# What needs to be done
Produce a verbatim copy of the following records, leaving out all pictures.

# Records shown

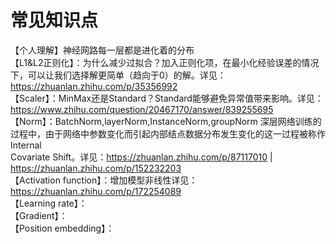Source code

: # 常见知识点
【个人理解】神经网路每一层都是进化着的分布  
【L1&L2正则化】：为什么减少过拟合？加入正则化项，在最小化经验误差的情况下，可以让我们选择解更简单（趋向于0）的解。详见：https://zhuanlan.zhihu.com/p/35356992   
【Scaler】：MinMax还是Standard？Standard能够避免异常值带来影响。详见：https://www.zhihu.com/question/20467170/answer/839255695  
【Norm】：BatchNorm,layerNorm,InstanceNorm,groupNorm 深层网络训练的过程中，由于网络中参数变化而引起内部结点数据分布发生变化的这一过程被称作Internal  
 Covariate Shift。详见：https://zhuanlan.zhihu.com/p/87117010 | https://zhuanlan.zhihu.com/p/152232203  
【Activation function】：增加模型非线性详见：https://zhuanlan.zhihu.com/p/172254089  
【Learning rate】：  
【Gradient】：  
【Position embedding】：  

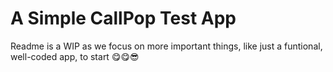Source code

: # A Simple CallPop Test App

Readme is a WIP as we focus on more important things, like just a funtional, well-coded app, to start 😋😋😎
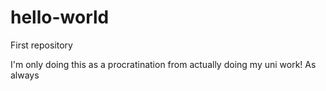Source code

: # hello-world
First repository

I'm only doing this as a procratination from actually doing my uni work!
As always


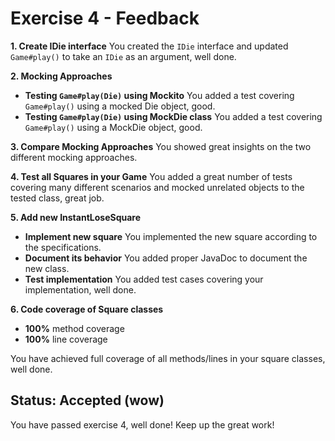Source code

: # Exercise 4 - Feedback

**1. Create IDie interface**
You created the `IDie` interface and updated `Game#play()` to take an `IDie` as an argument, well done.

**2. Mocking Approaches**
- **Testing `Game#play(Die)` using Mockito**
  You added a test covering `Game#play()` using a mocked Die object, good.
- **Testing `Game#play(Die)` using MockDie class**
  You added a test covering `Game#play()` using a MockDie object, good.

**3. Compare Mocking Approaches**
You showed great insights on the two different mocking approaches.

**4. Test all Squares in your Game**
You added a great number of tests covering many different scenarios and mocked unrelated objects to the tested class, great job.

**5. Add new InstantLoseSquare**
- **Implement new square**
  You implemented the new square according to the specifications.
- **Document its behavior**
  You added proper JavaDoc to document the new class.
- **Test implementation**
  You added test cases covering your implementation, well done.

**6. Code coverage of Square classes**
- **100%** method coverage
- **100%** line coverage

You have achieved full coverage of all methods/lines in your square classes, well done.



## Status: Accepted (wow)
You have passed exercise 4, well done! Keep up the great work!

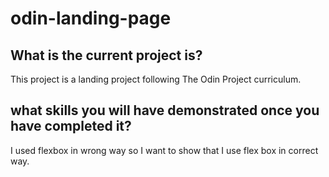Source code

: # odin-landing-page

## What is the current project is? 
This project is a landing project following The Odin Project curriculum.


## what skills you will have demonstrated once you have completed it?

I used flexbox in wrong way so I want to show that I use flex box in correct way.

# Your solution
Source code

: # 常见知识点
【个人理解】神经网路每一层都是进化着的分布  
【L1&L2正则化】：为什么减少过拟合？加入正则化项，在最小化经验误差的情况下，可以让我们选择解更简单（趋向于0）的解。详见：https://zhuanlan.zhihu.com/p/35356992   
【Scaler】：MinMax还是Standard？Standard能够避免异常值带来影响。详见：https://www.zhihu.com/question/20467170/answer/839255695  
【Norm】：BatchNorm,layerNorm,InstanceNorm,groupNorm 深层网络训练的过程中，由于网络中参数变化而引起内部结点数据分布发生变化的这一过程被称作Internal  
 Covariate Shift。详见：https://zhuanlan.zhihu.com/p/87117010 | https://zhuanlan.zhihu.com/p/152232203  
【Activation function】：增加模型非线性详见：https://zhuanlan.zhihu.com/p/172254089  
【Learning rate】：  
【Gradient】：  
【Position embedding】：  

Source code

: # A Simple CallPop Test App

Readme is a WIP as we focus on more important things, like just a funtional, well-coded app, to start 😋😋😎
Source code

: # hello-world
First repository

I'm only doing this as a procratination from actually doing my uni work!
As always


Source code

: # Exercise 4 - Feedback

**1. Create IDie interface**
You created the `IDie` interface and updated `Game#play()` to take an `IDie` as an argument, well done.

**2. Mocking Approaches**
- **Testing `Game#play(Die)` using Mockito**
  You added a test covering `Game#play()` using a mocked Die object, good.
- **Testing `Game#play(Die)` using MockDie class**
  You added a test covering `Game#play()` using a MockDie object, good.

**3. Compare Mocking Approaches**
You showed great insights on the two different mocking approaches.

**4. Test all Squares in your Game**
You added a great number of tests covering many different scenarios and mocked unrelated objects to the tested class, great job.

**5. Add new InstantLoseSquare**
- **Implement new square**
  You implemented the new square according to the specifications.
- **Document its behavior**
  You added proper JavaDoc to document the new class.
- **Test implementation**
  You added test cases covering your implementation, well done.

**6. Code coverage of Square classes**
- **100%** method coverage
- **100%** line coverage

You have achieved full coverage of all methods/lines in your square classes, well done.



## Status: Accepted (wow)
You have passed exercise 4, well done! Keep up the great work!

Source code

: # odin-landing-page

## What is the current project is? 
This project is a landing project following The Odin Project curriculum.


## what skills you will have demonstrated once you have completed it?

I used flexbox in wrong way so I want to show that I use flex box in correct way.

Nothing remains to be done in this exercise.